◆ **WHAT YOU HAVE TO DO**
All that is wanted is the exact lines from the first line of the data below through the line with "niskie koszty \ppauza", both ends included, with pictures omitted.

◆ **RAW DATA**
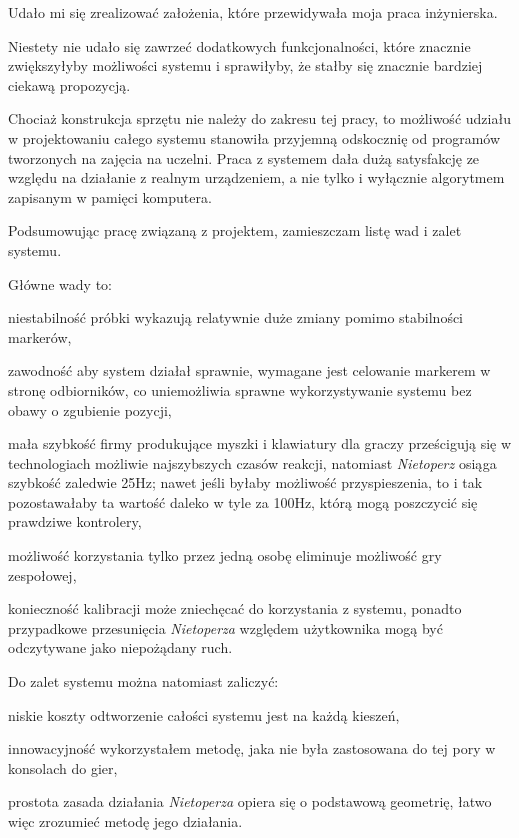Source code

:\label{ch:conclusion}

Udało mi się zrealizować założenia, które przewidywała moja praca inżynierska.

Niestety nie udało się zawrzeć dodatkowych funkcjonalności, które znacznie zwiększyłyby możliwości systemu i sprawiłyby, że stałby się znacznie bardziej ciekawą propozycją.

Chociaż konstrukcja sprzętu nie należy do zakresu tej pracy, to możliwość udziału w projektowaniu całego systemu stanowiła przyjemną odskocznię od programów tworzonych na zajęcia na uczelni. Praca z systemem dała dużą satysfakcję ze względu na działanie z realnym urządzeniem, a nie tylko i wyłącznie algorytmem zapisanym w pamięci komputera.


Podsumowując pracę związaną z projektem, zamieszczam listę wad i zalet systemu.

Główne wady to:
\begin{aenumerate}
 \item niestabilność \ppauza próbki wykazują relatywnie duże zmiany pomimo stabilności markerów,
 \item zawodność \ppauza aby system działał sprawnie, wymagane jest celowanie markerem w stronę odbiorników, co uniemożliwia sprawne wykorzystywanie systemu bez obawy o zgubienie pozycji,
 \item mała szybkość \ppauza firmy produkujące myszki i klawiatury dla graczy prześcigują się w technologiach możliwie najszybszych czasów reakcji, natomiast \textsl{Nietoperz} osiąga szybkość zaledwie 25Hz; nawet jeśli byłaby możliwość przyspieszenia, to i tak pozostawałaby ta wartość daleko w tyle za 100Hz, którą mogą poszczycić się prawdziwe kontrolery,
 \item możliwość korzystania tylko przez jedną osobę \ppauza eliminuje możliwość gry zespołowej,
 \item konieczność kalibracji \ppauza może zniechęcać do korzystania z systemu, ponadto przypadkowe przesunięcia \textsl{Nietoperza} względem użytkownika mogą być odczytywane jako niepożądany ruch.
\end{aenumerate}

Do zalet systemu można natomiast zaliczyć:
\begin{aenumerate}
 \item niskie koszty \ppauza odtworzenie całości systemu jest na każdą kieszeń,
 \item innowacyjność \ppauza wykorzystałem metodę, jaka nie była zastosowana do tej pory w konsolach do gier,
 \item prostota \ppauza zasada działania \textsl{Nietoperza} opiera się o podstawową geometrię, łatwo więc zrozumieć metodę jego działania.
\end{aenumerate}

◆ **SOLUTION**
Source code

:\label{ch:conclusion}

Udało mi się zrealizować założenia, które przewidywała moja praca inżynierska.

Niestety nie udało się zawrzeć dodatkowych funkcjonalności, które znacznie zwiększyłyby możliwości systemu i sprawiłyby, że stałby się znacznie bardziej ciekawą propozycją.

Chociaż konstrukcja sprzętu nie należy do zakresu tej pracy, to możliwość udziału w projektowaniu całego systemu stanowiła przyjemną odskocznię od programów tworzonych na zajęcia na uczelni. Praca z systemem dała dużą satysfakcję ze względu na działanie z realnym urządzeniem, a nie tylko i wyłącznie algorytmem zapisanym w pamięci komputera.


Podsumowując pracę związaną z projektem, zamieszczam listę wad i zalet systemu.

Główne wady to:
\begin{aenumerate}
 \item niestabilność \ppauza próbki wykazują relatywnie duże zmiany pomimo stabilności markerów,
 \item zawodność \ppauza aby system działał sprawnie, wymagane jest celowanie markerem w stronę odbiorników, co uniemożliwia sprawne wykorzystywanie systemu bez obawy o zgubienie pozycji,
 \item mała szybkość \ppauza firmy produkujące myszki i klawiatury dla graczy prześcigują się w technologiach możliwie najszybszych czasów reakcji, natomiast \textsl{Nietoperz} osiąga szybkość zaledwie 25Hz; nawet jeśli byłaby możliwość przyspieszenia, to i tak pozostawałaby ta wartość daleko w tyle za 100Hz, którą mogą poszczycić się prawdziwe kontrolery,
 \item możliwość korzystania tylko przez jedną osobę \ppauza eliminuje możliwość gry zespołowej,
 \item konieczność kalibracji \ppauza może zniechęcać do korzystania z systemu, ponadto przypadkowe przesunięcia \textsl{Nietoperza} względem użytkownika mogą być odczytywane jako niepożądany ruch.
\end{aenumerate}

Do zalet systemu można natomiast zaliczyć:
\begin{aenumerate}
 \item niskie koszty \ppauza odtworzenie całości systemu jest na każdą kieszeń,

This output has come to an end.